Exercise:
An exact reproduction of each record is required.

......

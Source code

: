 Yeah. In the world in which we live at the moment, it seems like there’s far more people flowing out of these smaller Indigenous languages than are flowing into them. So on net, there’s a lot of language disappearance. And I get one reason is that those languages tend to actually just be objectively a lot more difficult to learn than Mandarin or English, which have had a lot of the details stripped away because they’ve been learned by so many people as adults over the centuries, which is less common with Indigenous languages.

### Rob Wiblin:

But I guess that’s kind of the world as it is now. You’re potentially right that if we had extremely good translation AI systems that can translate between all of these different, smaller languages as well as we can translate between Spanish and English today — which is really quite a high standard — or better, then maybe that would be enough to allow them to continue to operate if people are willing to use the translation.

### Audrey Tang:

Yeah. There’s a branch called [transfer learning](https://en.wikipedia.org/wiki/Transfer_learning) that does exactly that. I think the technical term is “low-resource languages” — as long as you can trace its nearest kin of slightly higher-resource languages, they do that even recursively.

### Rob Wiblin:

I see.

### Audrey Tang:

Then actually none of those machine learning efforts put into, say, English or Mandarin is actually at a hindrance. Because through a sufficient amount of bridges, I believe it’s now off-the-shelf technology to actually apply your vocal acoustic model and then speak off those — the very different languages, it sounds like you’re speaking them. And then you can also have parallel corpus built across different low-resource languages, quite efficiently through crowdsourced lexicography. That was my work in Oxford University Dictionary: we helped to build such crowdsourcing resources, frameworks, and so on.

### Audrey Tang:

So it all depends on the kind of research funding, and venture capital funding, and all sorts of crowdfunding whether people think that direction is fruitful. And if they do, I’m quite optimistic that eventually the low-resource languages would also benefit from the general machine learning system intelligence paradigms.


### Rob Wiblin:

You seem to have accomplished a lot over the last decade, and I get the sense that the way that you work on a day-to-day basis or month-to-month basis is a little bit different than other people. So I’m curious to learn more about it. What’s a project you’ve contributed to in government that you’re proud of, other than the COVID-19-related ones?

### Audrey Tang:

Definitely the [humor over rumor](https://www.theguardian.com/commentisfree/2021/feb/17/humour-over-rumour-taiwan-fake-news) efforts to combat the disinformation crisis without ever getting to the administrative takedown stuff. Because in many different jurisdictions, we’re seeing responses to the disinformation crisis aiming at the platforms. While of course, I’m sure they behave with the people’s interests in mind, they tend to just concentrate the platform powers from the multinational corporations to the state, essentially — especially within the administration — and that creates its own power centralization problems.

......

Answer below:
Source code

: Yeah. In the world in which we live at the moment, it seems like there’s far more people flowing out of these smaller Indigenous languages than are flowing into them. So on net, there’s a lot of language disappearance. And I get one reason is that those languages tend to actually just be objectively a lot more difficult to learn than Mandarin or English, which have had a lot of the details stripped away because they’ve been learned by so many people as adults over the centuries, which is less common with Indigenous languages.

### Rob Wiblin:

But I guess that’s kind of the world as it is now. You’re potentially right that if we had extremely good translation AI systems that can translate between all of these different, smaller languages as well as we can translate between Spanish and English today — which is really quite a high standard — or better, then maybe that would be enough to allow them to continue to operate if people are willing to use the translation.

### Audrey Tang:

Yeah. There’s a branch called [transfer learning](https://en.wikipedia.org/wiki/Transfer_learning) that does exactly that. I think the technical term is “low-resource languages” — as long as you can trace its nearest kin of slightly higher-resource languages, they do that even recursively.

### Rob Wiblin:

I see.

### Audrey Tang:

Then actually none of those machine learning efforts put into, say, English or Mandarin is actually at a hindrance. Because through a sufficient amount of bridges, I believe it’s now off-the-shelf technology to actually apply your vocal acoustic model and then speak off those — the very different languages, it sounds like you’re speaking them. And then you can also have parallel corpus built across different low-resource languages, quite efficiently through crowdsourced lexicography. That was my work in Oxford University Dictionary: we helped to build such crowdsourcing resources, frameworks, and so on.

### Audrey Tang:

So it all depends on the kind of research funding, and venture capital funding, and all sorts of crowdfunding whether people think that direction is fruitful. And if they do, I’m quite optimistic that eventually the low-resource languages would also benefit from the general machine learning system intelligence paradigms.


### Rob Wiblin:

You seem to have accomplished a lot over the last decade, and I get the sense that the way that you work on a day-to-day basis or month-to-month basis is a little bit different than other people. So I’m curious to learn more about it. What’s a project you’ve contributed to in government that you’re proud of, other than the COVID-19-related ones?

### Audrey Tang:

Definitely the [humor over rumor](https://www.theguardian.com/commentisfree/2021/feb/17/humour-over-rumour-taiwan-fake-news) efforts to combat the disinformation crisis without ever getting to the administrative takedown stuff. Because in many different jurisdictions, we’re seeing responses to the disinformation crisis aiming at the platforms. While of course, I’m sure they behave with the people’s interests in mind, they tend to just concentrate the platform powers from the multinational corporations to the state, essentially — especially within the administration — and that creates its own power centralization problems.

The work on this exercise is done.